The school board held its final budget input session on Monday, but no residents commented. Previous input sessions heard some requests not to cut special education or music education funding.
The board will present the budget to the public at a meeting on April 3; the vote is on May 16.
Assistant Superintendent for Business Michael Frank said there are no plans to cut programs “as of now.”
He said the district will not increase revenue from property taxes more than 2.08 percent, the maximum tax levy hike it’s allowed this year under the state’s tax cap law.
Enrollment, he said, is stable. The district has nearly 1,700 students and expects five or six teachers to retire at the end of the year.
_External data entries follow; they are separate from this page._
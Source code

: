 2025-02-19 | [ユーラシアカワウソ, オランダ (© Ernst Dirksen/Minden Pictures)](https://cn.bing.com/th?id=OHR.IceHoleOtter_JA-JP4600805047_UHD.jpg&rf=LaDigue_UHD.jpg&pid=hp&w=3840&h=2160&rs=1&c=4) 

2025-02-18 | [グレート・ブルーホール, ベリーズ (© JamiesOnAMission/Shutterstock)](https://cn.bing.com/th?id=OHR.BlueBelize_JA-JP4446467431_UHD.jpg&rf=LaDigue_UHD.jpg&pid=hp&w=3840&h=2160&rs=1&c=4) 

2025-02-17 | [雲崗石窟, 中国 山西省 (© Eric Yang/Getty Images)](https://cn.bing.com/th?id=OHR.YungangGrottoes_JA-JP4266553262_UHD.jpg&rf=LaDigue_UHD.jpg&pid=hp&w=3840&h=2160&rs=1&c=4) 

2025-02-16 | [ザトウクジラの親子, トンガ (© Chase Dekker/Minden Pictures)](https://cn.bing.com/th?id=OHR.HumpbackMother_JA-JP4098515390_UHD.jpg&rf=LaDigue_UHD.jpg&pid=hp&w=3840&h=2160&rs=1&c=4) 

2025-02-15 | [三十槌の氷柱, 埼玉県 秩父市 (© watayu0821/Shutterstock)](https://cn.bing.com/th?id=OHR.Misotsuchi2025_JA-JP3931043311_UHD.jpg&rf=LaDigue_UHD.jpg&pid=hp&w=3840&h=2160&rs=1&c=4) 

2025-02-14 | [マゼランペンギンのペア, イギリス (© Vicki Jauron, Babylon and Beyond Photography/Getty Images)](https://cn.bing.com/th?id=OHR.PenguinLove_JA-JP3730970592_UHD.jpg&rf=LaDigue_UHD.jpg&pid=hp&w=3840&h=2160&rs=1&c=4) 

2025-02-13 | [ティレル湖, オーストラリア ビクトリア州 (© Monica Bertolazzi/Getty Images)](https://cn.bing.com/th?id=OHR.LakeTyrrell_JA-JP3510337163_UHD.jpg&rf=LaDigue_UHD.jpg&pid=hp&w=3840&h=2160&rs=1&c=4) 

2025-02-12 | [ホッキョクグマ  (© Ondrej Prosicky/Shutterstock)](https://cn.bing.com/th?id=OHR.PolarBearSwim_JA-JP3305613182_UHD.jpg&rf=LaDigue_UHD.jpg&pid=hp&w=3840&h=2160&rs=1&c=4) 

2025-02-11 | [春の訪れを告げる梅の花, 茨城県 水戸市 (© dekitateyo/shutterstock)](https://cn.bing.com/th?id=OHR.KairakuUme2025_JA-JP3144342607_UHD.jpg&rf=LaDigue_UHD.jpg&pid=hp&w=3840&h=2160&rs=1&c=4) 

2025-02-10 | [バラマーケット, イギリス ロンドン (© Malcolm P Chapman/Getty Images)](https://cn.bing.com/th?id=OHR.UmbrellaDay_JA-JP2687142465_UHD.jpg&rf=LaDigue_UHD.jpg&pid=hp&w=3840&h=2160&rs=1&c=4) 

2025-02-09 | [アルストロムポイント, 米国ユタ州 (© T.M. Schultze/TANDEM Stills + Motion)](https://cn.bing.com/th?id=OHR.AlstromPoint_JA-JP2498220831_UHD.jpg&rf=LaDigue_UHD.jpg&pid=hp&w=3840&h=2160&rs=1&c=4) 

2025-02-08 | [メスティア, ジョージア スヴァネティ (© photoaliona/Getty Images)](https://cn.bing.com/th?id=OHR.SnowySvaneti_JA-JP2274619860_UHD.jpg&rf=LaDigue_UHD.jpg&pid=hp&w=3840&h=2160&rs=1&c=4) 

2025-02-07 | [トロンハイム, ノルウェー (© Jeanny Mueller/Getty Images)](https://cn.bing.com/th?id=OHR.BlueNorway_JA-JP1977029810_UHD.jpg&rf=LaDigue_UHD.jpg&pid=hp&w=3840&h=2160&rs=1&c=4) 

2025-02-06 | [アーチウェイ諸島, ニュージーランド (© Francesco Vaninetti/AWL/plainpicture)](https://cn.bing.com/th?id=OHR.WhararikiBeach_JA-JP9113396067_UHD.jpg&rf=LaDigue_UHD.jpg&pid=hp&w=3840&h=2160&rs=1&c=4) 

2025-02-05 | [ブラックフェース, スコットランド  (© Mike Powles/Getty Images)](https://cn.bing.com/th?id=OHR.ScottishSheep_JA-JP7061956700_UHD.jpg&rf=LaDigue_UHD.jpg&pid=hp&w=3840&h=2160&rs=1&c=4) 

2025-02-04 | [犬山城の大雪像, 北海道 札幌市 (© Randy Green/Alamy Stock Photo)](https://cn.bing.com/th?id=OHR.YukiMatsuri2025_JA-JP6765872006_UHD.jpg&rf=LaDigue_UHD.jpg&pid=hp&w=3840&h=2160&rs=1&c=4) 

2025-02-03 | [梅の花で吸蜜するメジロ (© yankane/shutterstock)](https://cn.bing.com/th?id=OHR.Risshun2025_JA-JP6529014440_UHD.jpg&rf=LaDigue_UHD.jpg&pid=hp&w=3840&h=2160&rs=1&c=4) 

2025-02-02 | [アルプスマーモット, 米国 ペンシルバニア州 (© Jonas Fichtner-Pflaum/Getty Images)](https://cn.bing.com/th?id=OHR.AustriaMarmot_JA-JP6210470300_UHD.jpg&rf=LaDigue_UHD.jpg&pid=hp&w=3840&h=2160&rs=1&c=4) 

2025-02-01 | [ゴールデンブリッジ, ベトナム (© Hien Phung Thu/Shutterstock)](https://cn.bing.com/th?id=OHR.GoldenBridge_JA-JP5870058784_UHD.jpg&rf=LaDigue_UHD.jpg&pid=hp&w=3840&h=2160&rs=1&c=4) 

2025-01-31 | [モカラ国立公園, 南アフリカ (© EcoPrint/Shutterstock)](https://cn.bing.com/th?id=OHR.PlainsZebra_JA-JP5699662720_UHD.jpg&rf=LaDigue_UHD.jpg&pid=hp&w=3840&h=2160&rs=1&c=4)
All but one will be replaced with new hires, Frank said.
The big unknown in the budget process is the amount of state aid that might be available, a number that will not be revealed until the state budget is finalized, Frank said.
The state budget deadline is April 1. State aid is expected to make up approximately 15 percent of the budge,t Frank said, while the rest of the district’s funding is mainly dependent on property taxes.
District Superintendent Robert Katulak said the district reached “a collaborative agreement” with the Town of North Hempstead to move voting for the May 16 budget vote and school board election from the Manor Oaks School to Michael J. Tully Park in New Hyde Park, which has ample parking and is wheelchair accessible.
The district plans to eventually move all voting out of its four elementary schools, Katulak wrote in his monthly newsletter distributed last week.
Also on Monday, the combined fifth- and sixth-grade chorus of the New Hyde Park Road and Garden City Park schools performed two songs at the school board meeting.
The chorus, directed by teacher Vincent Marquardt, will perform at the New York State School Music Association concert in Franklin Square on March 17.
The board also heard brief presentations from four sixth-grade students whose science projects were among those selected to compete at the Nassau Community College science fair on March 18.
The district is sending 15 sixth-graders to the county-wide competition, which will have 75 or 80 entries from students in grades six through 12, science teacher Lara Holzkamp said.